Ray Tracing and Kinematic Characteristics of Different Types of Seismic Waves in Complex Seabed

Sun Zhangqing, Wang Dengke, Han Fuxing

College of GeoExploration Science and Technology, Jilin University, Changchun 130026, China

Received:2019-04-08 Online:2019-07-26 Published:2019-07-26
Supported by:
Supported by National Science Foundation of China (41404085), Training Program for Excellent Young Teachers in Jilin University (419080500337) and Project of Jilin Oilfield Group Company (JS2018-W-32-JZ-10-20)

摘要/Abstract

摘要： 为了实现适应崎岖海底、大陡坡、海底火山等复杂海底地质条件且灵活、稳定、精度高的射线追踪方法，并基于该方法详细分析复杂海底条件下各种地震波型的运动学特征，综合多种算法的优势，实现了一种快速推进迎风插值射线追踪方法。首先，采用混合网格法剖分复杂海底地质模型；其次，通过融入迎风差分思想的线性插值策略来构建精度高、无条件稳定且灵活的局部走时和射线路径计算公式；然后，综合应用这些公式和多级次快速推进法，灵活计算整个模型各种类型地震波的走时，并基于逆向追踪方法计算射线路径；最后，对该方法进行了精度分析，发现其能够获得相对高的走时和射线路径计算精度，且反射波的计算精度远高于入射波。此外，计算实例分析显示，初至波中富含折射波和陡倾构造的反射波在很大偏移距还能被接收，崎岖海底各种波型传播路径复杂；基于此提出加大采集排列长度和采用直达波走时可提高复杂构造成像质量等复杂海底地震数据采集与处理方面的思考与建议。

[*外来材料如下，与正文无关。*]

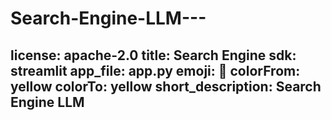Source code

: # Search-Engine-LLM---
license: apache-2.0
title: Search Engine
sdk: streamlit
app_file: app.py
emoji: 🏃
colorFrom: yellow
colorTo: yellow
short_description: Search Engine LLM
---


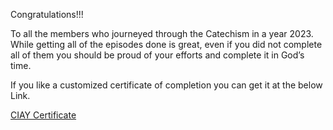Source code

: Congratulations!!! 

To all the members who journeyed through the Catechism in a year 2023. 
While getting all of the episodes done is great, even if you did not complete all of them you should be proud of your efforts and complete it in God’s time. 

If you like a customized certificate of completion you can get it at the below Link. 

[CIAY Certificate](https://ascensionpress.com/pages/ciy-certificate)
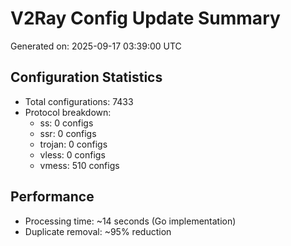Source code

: # V2Ray Config Update Summary
Generated on: 2025-09-17 03:39:00 UTC

## Configuration Statistics
- Total configurations: 7433
- Protocol breakdown:
  - ss: 0 configs
  - ssr: 0 configs
  - trojan: 0 configs
  - vless: 0 configs
  - vmess: 510 configs

## Performance
- Processing time: ~14 seconds (Go implementation)
- Duplicate removal: ~95% reduction
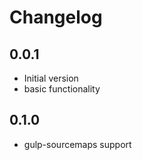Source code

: # Changelog

## 0.0.1

- Initial version
- basic functionality

## 0.1.0

- gulp-sourcemaps support
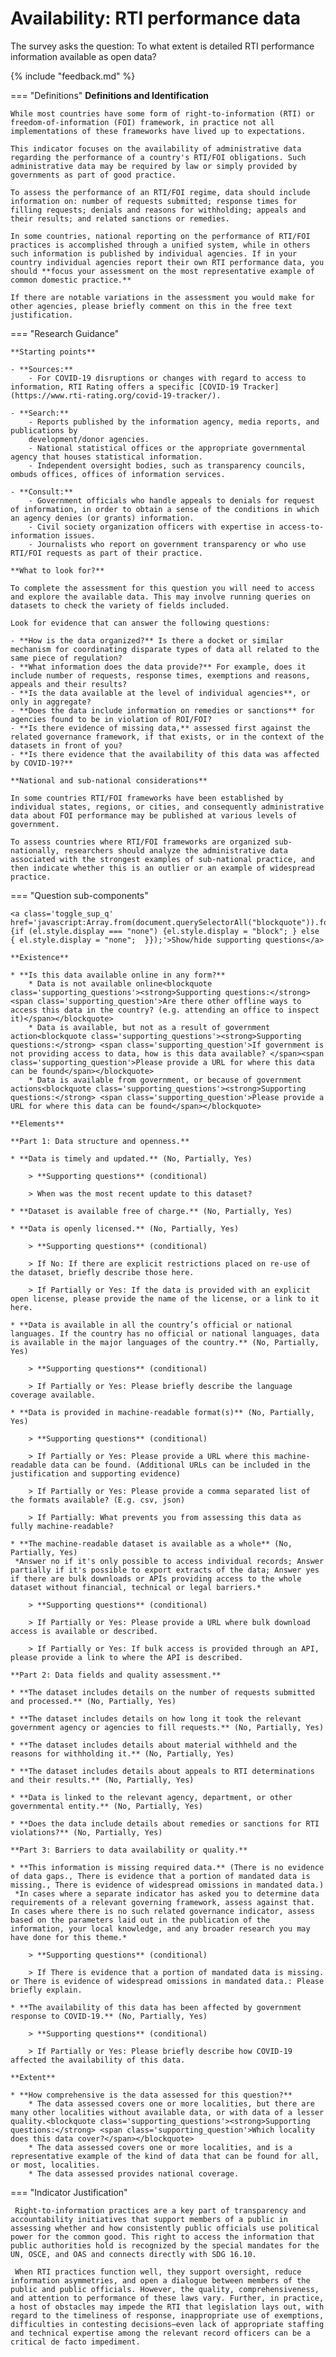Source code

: # Availability: RTI performance data

The survey asks the question: To what extent is detailed RTI performance information available as open data? 

{% include "feedback.md" %}


    
=== "Definitions"
    **Definitions and Identification**
    
    While most countries have some form of right-to-information (RTI) or freedom-of-information (FOI) framework, in practice not all implementations of these frameworks have lived up to expectations. 
    
    This indicator focuses on the availability of administrative data regarding the performance of a country's RTI/FOI obligations. Such administrative data may be required by law or simply provided by governments as part of good practice.
    
    To assess the performance of an RTI/FOI regime, data should include information on: number of requests submitted; response times for filling requests; denials and reasons for withholding; appeals and their results; and related sanctions or remedies.
    
    In some countries, national reporting on the performance of RTI/FOI practices is accomplished through a unified system, while in others such information is published by individual agencies. If in your country individual agencies report their own RTI performance data, you should **focus your assessment on the most representative example of common domestic practice.** 
    
    If there are notable variations in the assessment you would make for other agencies, please briefly comment on this in the free text justification.
    
=== "Research Guidance"
    
    **Starting points**
    
    - **Sources:**
        - For COVID-19 disruptions or changes with regard to access to information, RTI Rating offers a specific [COVID-19 Tracker](https://www.rti-rating.org/covid-19-tracker/).
    
    - **Search:**
        - Reports published by the information agency, media reports, and publications by
        development/donor agencies.
        - National statistical offices or the appropriate governmental agency that houses statistical information.
        - Independent oversight bodies, such as transparency councils, ombuds offices, offices of information services.
    
    - **Consult:**
        - Government officials who handle appeals to denials for request of information, in order to obtain a sense of the conditions in which an agency denies (or grants) information.
        - Civil society organization officers with expertise in access-to-information issues.
        - Journalists who report on government transparency or who use RTI/FOI requests as part of their practice.
    
    **What to look for?**
    
    To complete the assessment for this question you will need to access and explore the available data. This may involve running queries on datasets to check the variety of fields included.
    
    Look for evidence that can answer the following questions:
    
    - **How is the data organized?** Is there a docket or similar mechanism for coordinating disparate types of data all related to the same piece of regulation?
    - **What information does the data provide?** For example, does it include number of requests, response times, exemptions and reasons, appeals and their results?
    - **Is the data available at the level of individual agencies**, or only in aggregate?
    - **Does the data include information on remedies or sanctions** for agencies found to be in violation of ROI/FOI?
    - **Is there evidence of missing data,** assessed first against the related governance framework, if that exists, or in the context of the datasets in front of you?
    - **Is there evidence that the availability of this data was affected by COVID-19?**
    
    **National and sub-national considerations**
    
    In some countries RTI/FOI frameworks have been established by individual states, regions, or cities, and consequently administrative data about FOI performance may be published at various levels of government.
    
    To assess countries where RTI/FOI frameworks are organized sub-nationally, researchers should analyze the administrative data associated with the strongest examples of sub-national practice, and then indicate whether this is an outlier or an example of widespread practice.

=== "Question sub-components"

    <a class='toggle_sup_q' href='javascript:Array.from(document.querySelectorAll("blockquote")).forEach(function(el) {if (el.style.display === "none") {el.style.display = "block"; } else { el.style.display = "none";  }});'>Show/hide supporting questions</a>
    
    **Existence**
    
    * **Is this data available online in any form?**
        * Data is not available online<blockquote class='supporting_questions'><strong>Supporting questions:</strong> <span class='supporting_question'>Are there other offline ways to access this data in the country? (e.g. attending an office to inspect it)</span></blockquote>
        * Data is available, but not as a result of government action<blockquote class='supporting_questions'><strong>Supporting questions:</strong> <span class='supporting_question'>If government is not providing access to data, how is this data available? </span><span class='supporting_question'>Please provide a URL for where this data can be found</span></blockquote>
        * Data is available from government, or because of government actions<blockquote class='supporting_questions'><strong>Supporting questions:</strong> <span class='supporting_question'>Please provide a URL for where this data can be found</span></blockquote>
    
    **Elements**
    
    **Part 1: Data structure and openness.**
    
    * **Data is timely and updated.** (No, Partially, Yes)
    
        > **Supporting questions** (conditional)
    
        > When was the most recent update to this dataset?
    
    * **Dataset is available free of charge.** (No, Partially, Yes)
    
    * **Data is openly licensed.** (No, Partially, Yes)
    
        > **Supporting questions** (conditional)
    
        > If No: If there are explicit restrictions placed on re-use of the dataset, briefly describe those here.
    
        > If Partially or Yes: If the data is provided with an explicit open license, please provide the name of the license, or a link to it here.
    
    * **Data is available in all the country’s official or national languages. If the country has no official or national languages, data is available in the major languages of the country.** (No, Partially, Yes)
    
        > **Supporting questions** (conditional)
    
        > If Partially or Yes: Please briefly describe the language coverage available.
    
    * **Data is provided in machine-readable format(s)** (No, Partially, Yes)
    
        > **Supporting questions** (conditional)
    
        > If Partially or Yes: Please provide a URL where this machine-readable data can be found. (Additional URLs can be included in the justification and supporting evidence)
    
        > If Partially or Yes: Please provide a comma separated list of the formats available? (E.g. csv, json)
    
        > If Partially: What prevents you from assessing this data as fully machine-readable? 
    
    * **The machine-readable dataset is available as a whole** (No, Partially, Yes)
     *Answer no if it's only possible to access individual records; Answer partially if it's possible to export extracts of the data; Answer yes if there are bulk downloads or APIs providing access to the whole dataset without financial, technical or legal barriers.*
    
        > **Supporting questions** (conditional)
    
        > If Partially or Yes: Please provide a URL where bulk download access is available or described.
    
        > If Partially or Yes: If bulk access is provided through an API, please provide a link to where the API is described.
    
    **Part 2: Data fields and quality assessment.**
    
    * **The dataset includes details on the number of requests submitted and processed.** (No, Partially, Yes)
    
    * **The dataset includes details on how long it took the relevant government agency or agencies to fill requests.** (No, Partially, Yes)
    
    * **The dataset includes details about material withheld and the reasons for withholding it.** (No, Partially, Yes)
    
    * **The dataset includes details about appeals to RTI determinations and their results.** (No, Partially, Yes)
    
    * **Data is linked to the relevant agency, department, or other governmental entity.** (No, Partially, Yes)
    
    * **Does the data include details about remedies or sanctions for RTI violations?** (No, Partially, Yes)
    
    **Part 3: Barriers to data availability or quality.**
    
    * **This information is missing required data.** (There is no evidence of data gaps., There is evidence that a portion of mandated data is missing., There is evidence of widespread omissions in mandated data.)
     *In cases where a separate indicator has asked you to determine data requirements of a relevant governing framework, assess against that. In cases where there is no such related governance indicator, assess based on the parameters laid out in the publication of the information, your local knowledge, and any broader research you may have done for this theme.*
    
        > **Supporting questions** (conditional)
    
        > If There is evidence that a portion of mandated data is missing. or There is evidence of widespread omissions in mandated data.: Please briefly explain.
    
    * **The availability of this data has been affected by government response to COVID-19.** (No, Partially, Yes)
    
        > **Supporting questions** (conditional)
    
        > If Partially or Yes: Please briefly describe how COVID-19 affected the availability of this data.
    
    **Extent**
    
    * **How comprehensive is the data assessed for this question?**
        * The data assessed covers one or more localities, but there are many other localities without available data, or with data of a lesser quality.<blockquote class='supporting_questions'><strong>Supporting questions:</strong> <span class='supporting_question'>Which locality does this data cover?</span></blockquote>
        * The data assessed covers one or more localities, and is a representative example of the kind of data that can be found for all, or most, localities.
        * The data assessed provides national coverage.


=== "Indicator Justification"


     Right-to-information practices are a key part of transparency and accountability initiatives that support members of a public in assessing whether and how consistently public officials use political power for the common good. This right to access the information that public authorities hold is recognized by the special mandates for the UN, OSCE, and OAS and connects directly with SDG 16.10.
     
     When RTI practices function well, they support oversight, reduce information asymmetries, and open a dialogue between members of the public and public officials. However, the quality, comprehensiveness, and attention to performance of these laws vary. Further, in practice, a host of obstacles may impede the RTI that legislation lays out, with regard to the timeliness of response, inappropriate use of exemptions, difficulties in contesting decisions—even lack of appropriate staffing and technical expertise among the relevant record officers can be a critical de facto impediment.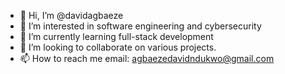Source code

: - 👋 Hi, I’m @davidagbaeze
- 👀 I’m interested in software engineering and cybersecurity
- 🌱 I’m currently learning full-stack development
- 💞️ I’m looking to collaborate on various projects.
- 📫 How to reach me email: agbaezedavidndukwo@gmail.com

<!---
davidagbaeze/davidagbaeze is a ✨ special ✨ repository because its `README.md` (this file) appears on your GitHub profile.
You can click the Preview link to take a look at your changes.
--->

关键词: 复杂海底条件, 多类型地震波, 走时计算, 射线追踪, 运动学特征分析

Abstract: In order to establish a flexible, stable and accurate ray tracing method for complex seabed geological conditions such as rugged seabed, steep slope seabed, submarine volcano, and to analyze the kinematic characteristics of different types of seismic waves, we put forward a fast marching upwind interpolation method through taking the advantages of many kinds of algorithms together. Firstly, a complex seabed model is built by using hybrid grids. Secondly, through incorporating the idea of upwind differences, the linear interpolation scheme is adapted to construct high precision,unconditionally stable, and flexible local computational formulas for travel-time and ray-path. Then, by using these formulas and the flexibility of the fast marching method, the travel-time information of various types of seismic waves in the whole model are calculated, and by using reverse tracing, the ray-path is calculated. Finally, the accuracy of this method is analyzed. It is found that the computational accuracy is relatively high by using this method for travel-time and ray-path, and the computational accuracy of reflected waves is much higher than that of incident waves. Furthermore, based on some computational examples, the kinematic characteristics of seismic waves can be obtained, for example, refracted waves are abundant in the first-arrival wave, reflected wave caused by steep structures can be received at large offsets, and the ray paths of various waves are complicated in rugged seabed, etc. Finally, based on the above kinematic characteristics, we suggest to use the travel-time of direct wave for replacing the one of first-arrival wave and increase the length of acquisition array to improve imaging quality of steep dip structures.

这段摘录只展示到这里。